WORK TO COMPLETE.
Only the lines from the one holding "### [使用 Azure 監視器規劃管理](azure-monitor-plan.md)" through the end of the material are to be repeated, exactly and without pictures.

=====

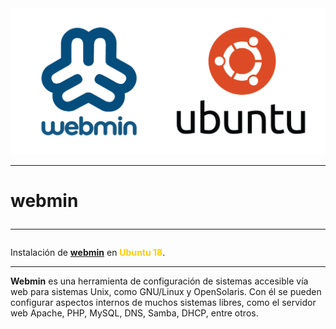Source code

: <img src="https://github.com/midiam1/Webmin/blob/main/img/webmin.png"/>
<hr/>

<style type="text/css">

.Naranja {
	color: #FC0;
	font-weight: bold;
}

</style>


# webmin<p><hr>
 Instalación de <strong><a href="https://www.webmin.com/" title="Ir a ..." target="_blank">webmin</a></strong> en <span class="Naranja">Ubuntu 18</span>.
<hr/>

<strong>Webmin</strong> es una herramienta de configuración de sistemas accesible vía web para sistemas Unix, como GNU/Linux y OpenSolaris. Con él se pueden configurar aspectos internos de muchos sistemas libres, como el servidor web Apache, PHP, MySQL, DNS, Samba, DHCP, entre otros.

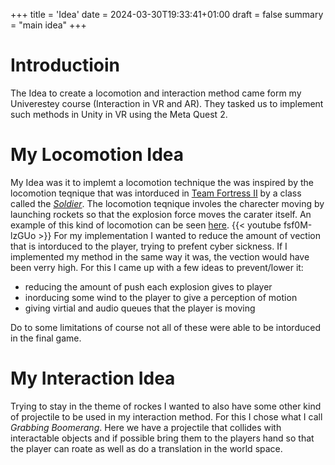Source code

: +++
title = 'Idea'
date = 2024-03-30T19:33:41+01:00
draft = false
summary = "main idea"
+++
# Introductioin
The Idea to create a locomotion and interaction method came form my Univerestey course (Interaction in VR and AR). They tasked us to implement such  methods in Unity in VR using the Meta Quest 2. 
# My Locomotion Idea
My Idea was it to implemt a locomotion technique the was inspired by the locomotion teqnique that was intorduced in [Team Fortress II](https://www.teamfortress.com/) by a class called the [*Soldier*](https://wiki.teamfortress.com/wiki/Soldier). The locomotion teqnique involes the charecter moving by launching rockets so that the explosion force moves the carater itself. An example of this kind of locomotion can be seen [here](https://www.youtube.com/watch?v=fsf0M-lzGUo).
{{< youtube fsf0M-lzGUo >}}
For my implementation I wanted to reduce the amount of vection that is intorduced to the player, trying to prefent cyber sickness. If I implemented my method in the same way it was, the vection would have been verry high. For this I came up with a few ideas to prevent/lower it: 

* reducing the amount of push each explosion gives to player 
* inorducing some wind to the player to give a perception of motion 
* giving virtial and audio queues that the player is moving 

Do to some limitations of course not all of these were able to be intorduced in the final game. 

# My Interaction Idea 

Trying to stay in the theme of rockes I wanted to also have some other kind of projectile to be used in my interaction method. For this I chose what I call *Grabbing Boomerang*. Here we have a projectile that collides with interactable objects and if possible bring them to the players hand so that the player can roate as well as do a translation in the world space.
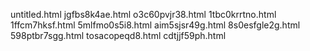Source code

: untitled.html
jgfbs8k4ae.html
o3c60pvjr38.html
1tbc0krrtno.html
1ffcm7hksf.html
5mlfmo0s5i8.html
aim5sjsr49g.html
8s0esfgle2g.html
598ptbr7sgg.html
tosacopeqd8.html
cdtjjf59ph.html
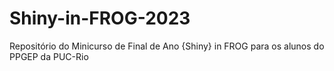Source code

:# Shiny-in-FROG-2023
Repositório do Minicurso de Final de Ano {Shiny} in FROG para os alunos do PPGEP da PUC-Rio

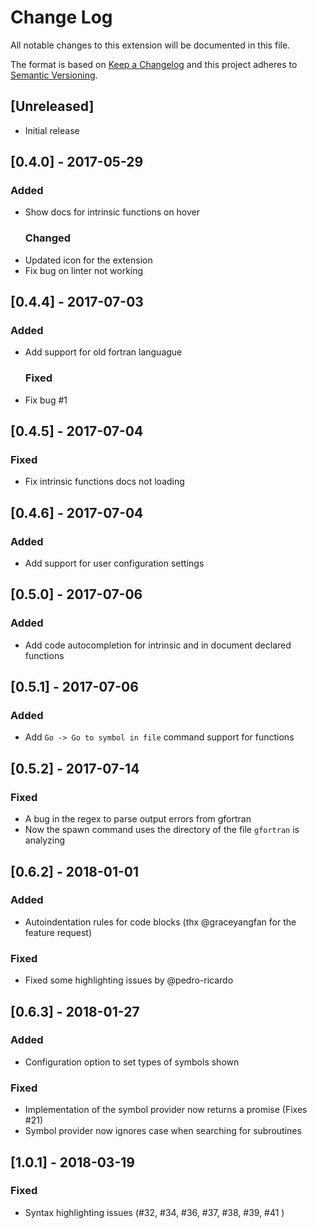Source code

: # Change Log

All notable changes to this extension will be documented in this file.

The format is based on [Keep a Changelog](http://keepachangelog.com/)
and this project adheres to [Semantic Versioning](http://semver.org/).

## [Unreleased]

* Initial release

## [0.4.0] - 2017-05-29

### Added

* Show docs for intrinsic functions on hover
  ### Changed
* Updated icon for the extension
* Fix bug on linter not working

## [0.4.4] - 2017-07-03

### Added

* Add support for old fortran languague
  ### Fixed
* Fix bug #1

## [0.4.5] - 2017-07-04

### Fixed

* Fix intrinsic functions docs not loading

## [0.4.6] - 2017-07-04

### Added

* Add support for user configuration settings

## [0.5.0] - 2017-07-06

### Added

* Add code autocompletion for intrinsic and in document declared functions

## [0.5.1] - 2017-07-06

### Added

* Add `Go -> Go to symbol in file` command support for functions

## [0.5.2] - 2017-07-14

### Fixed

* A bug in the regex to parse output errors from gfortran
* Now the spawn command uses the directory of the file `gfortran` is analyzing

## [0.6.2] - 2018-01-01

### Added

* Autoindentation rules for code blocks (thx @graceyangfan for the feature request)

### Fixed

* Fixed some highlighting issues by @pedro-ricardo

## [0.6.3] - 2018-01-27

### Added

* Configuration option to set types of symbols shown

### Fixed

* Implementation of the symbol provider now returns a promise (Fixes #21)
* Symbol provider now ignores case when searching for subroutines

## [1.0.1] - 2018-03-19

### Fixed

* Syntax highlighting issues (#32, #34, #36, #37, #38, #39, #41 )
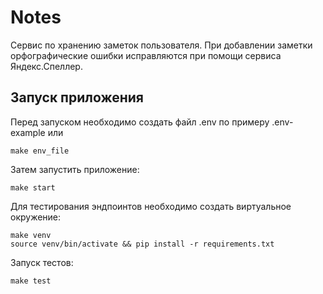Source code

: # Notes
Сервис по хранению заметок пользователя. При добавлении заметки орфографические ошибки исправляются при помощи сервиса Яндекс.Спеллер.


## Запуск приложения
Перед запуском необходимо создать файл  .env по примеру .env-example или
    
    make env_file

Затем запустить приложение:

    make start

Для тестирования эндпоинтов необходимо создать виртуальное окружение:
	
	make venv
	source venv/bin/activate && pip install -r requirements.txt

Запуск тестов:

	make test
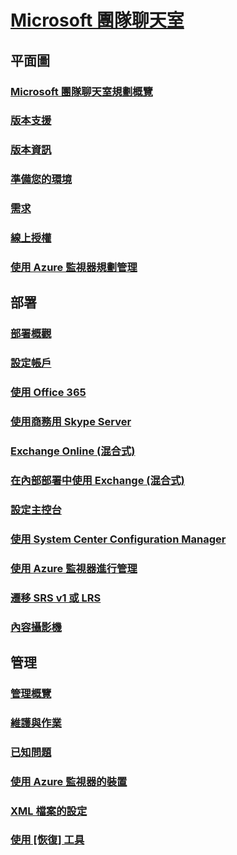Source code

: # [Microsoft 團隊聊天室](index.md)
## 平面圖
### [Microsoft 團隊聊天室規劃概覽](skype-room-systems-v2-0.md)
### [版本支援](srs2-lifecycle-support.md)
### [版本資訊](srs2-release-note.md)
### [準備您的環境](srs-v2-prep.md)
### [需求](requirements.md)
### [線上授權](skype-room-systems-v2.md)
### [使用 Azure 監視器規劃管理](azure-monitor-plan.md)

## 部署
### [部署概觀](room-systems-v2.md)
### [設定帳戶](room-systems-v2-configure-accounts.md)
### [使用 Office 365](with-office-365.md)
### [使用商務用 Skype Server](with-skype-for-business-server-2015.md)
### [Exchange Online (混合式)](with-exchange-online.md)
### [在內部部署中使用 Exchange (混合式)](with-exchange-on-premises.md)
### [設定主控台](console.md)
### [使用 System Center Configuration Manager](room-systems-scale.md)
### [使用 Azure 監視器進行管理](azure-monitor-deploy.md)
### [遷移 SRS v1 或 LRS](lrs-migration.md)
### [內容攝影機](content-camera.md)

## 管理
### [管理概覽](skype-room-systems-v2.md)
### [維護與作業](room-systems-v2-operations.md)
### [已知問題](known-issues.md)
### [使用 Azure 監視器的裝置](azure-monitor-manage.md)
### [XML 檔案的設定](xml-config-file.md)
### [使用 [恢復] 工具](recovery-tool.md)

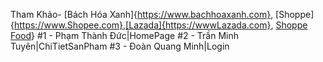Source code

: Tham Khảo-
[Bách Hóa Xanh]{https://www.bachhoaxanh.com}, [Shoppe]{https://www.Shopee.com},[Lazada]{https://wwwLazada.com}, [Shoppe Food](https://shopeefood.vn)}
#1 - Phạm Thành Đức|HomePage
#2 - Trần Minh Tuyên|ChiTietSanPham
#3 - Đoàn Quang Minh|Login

=====

WRITTEN ANSWER.
### [使用 Azure 監視器規劃管理](azure-monitor-plan.md)

## 部署
### [部署概觀](room-systems-v2.md)
### [設定帳戶](room-systems-v2-configure-accounts.md)
### [使用 Office 365](with-office-365.md)
### [使用商務用 Skype Server](with-skype-for-business-server-2015.md)
### [Exchange Online (混合式)](with-exchange-online.md)
### [在內部部署中使用 Exchange (混合式)](with-exchange-on-premises.md)
### [設定主控台](console.md)
### [使用 System Center Configuration Manager](room-systems-scale.md)
### [使用 Azure 監視器進行管理](azure-monitor-deploy.md)
### [遷移 SRS v1 或 LRS](lrs-migration.md)
### [內容攝影機](content-camera.md)

## 管理
### [管理概覽](skype-room-systems-v2.md)
### [維護與作業](room-systems-v2-operations.md)
### [已知問題](known-issues.md)
### [使用 Azure 監視器的裝置](azure-monitor-manage.md)
### [XML 檔案的設定](xml-config-file.md)
### [使用 [恢復] 工具](recovery-tool.md)

Source code

: Tham Khảo-
[Bách Hóa Xanh]{https://www.bachhoaxanh.com}, [Shoppe]{https://www.Shopee.com},[Lazada]{https://wwwLazada.com}, [Shoppe Food](https://shopeefood.vn)}
#1 - Phạm Thành Đức|HomePage
#2 - Trần Minh Tuyên|ChiTietSanPham
#3 - Đoàn Quang Minh|Login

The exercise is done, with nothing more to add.